EXERCISE INPUTS:
◆ ◆ ◆

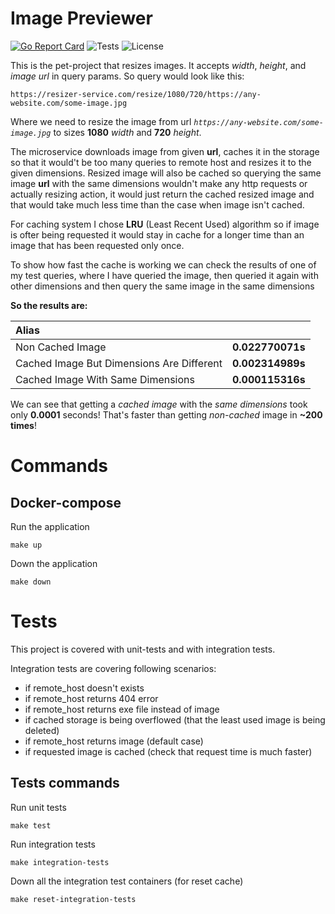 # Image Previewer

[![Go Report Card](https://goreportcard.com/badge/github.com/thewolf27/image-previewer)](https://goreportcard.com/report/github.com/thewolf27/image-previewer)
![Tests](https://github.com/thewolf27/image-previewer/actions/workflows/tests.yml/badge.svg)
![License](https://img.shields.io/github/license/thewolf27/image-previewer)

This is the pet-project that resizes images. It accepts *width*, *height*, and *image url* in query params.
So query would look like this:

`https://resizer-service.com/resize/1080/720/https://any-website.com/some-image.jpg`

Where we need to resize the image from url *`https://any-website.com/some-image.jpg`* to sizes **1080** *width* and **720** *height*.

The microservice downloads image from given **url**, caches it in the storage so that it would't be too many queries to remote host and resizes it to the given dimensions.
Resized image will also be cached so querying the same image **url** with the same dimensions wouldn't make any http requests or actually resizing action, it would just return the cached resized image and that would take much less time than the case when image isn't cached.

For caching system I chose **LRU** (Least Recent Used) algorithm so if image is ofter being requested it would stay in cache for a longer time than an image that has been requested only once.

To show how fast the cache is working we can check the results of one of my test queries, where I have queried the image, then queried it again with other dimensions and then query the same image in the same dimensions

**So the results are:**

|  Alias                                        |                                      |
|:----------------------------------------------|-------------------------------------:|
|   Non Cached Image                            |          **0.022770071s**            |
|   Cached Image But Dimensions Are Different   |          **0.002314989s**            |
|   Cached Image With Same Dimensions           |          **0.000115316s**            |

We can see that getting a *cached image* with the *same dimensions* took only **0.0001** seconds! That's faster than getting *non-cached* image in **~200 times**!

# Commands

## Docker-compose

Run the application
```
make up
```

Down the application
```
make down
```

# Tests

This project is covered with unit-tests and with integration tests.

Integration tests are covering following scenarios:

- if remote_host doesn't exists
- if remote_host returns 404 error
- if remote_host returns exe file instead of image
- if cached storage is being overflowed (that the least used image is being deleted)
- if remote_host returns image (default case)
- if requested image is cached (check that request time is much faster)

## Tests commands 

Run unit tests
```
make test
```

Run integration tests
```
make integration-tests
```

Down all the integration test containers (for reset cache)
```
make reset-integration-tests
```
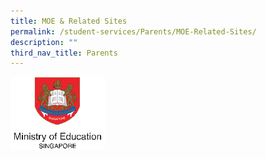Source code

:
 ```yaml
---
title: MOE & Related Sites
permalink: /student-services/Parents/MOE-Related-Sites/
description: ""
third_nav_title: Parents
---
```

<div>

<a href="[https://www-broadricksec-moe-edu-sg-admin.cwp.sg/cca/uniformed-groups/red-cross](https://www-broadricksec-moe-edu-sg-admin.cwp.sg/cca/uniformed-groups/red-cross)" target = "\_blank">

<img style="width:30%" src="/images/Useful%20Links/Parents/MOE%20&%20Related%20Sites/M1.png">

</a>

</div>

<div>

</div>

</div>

◆ ◆ ◆

DESCRIPTION OF THE TASK:
What is needed is a verbatim copy of the lines running from the one with "Run unit tests" through the last line of the listing above, excluding any pictures.

OUTPUT OF THE EXERCISE:
Run unit tests
```
make test
```

Run integration tests
```
make integration-tests
```

Down all the integration test containers (for reset cache)
```
make reset-integration-tests
```
Source code

:
 ```yaml
---
title: MOE & Related Sites
permalink: /student-services/Parents/MOE-Related-Sites/
description: ""
third_nav_title: Parents
---
```

<div>

<a href="[https://www-broadricksec-moe-edu-sg-admin.cwp.sg/cca/uniformed-groups/red-cross](https://www-broadricksec-moe-edu-sg-admin.cwp.sg/cca/uniformed-groups/red-cross)" target = "\_blank">

<img style="width:30%" src="/images/Useful%20Links/Parents/MOE%20&%20Related%20Sites/M1.png">

</a>

</div>

<div>

</div>

</div>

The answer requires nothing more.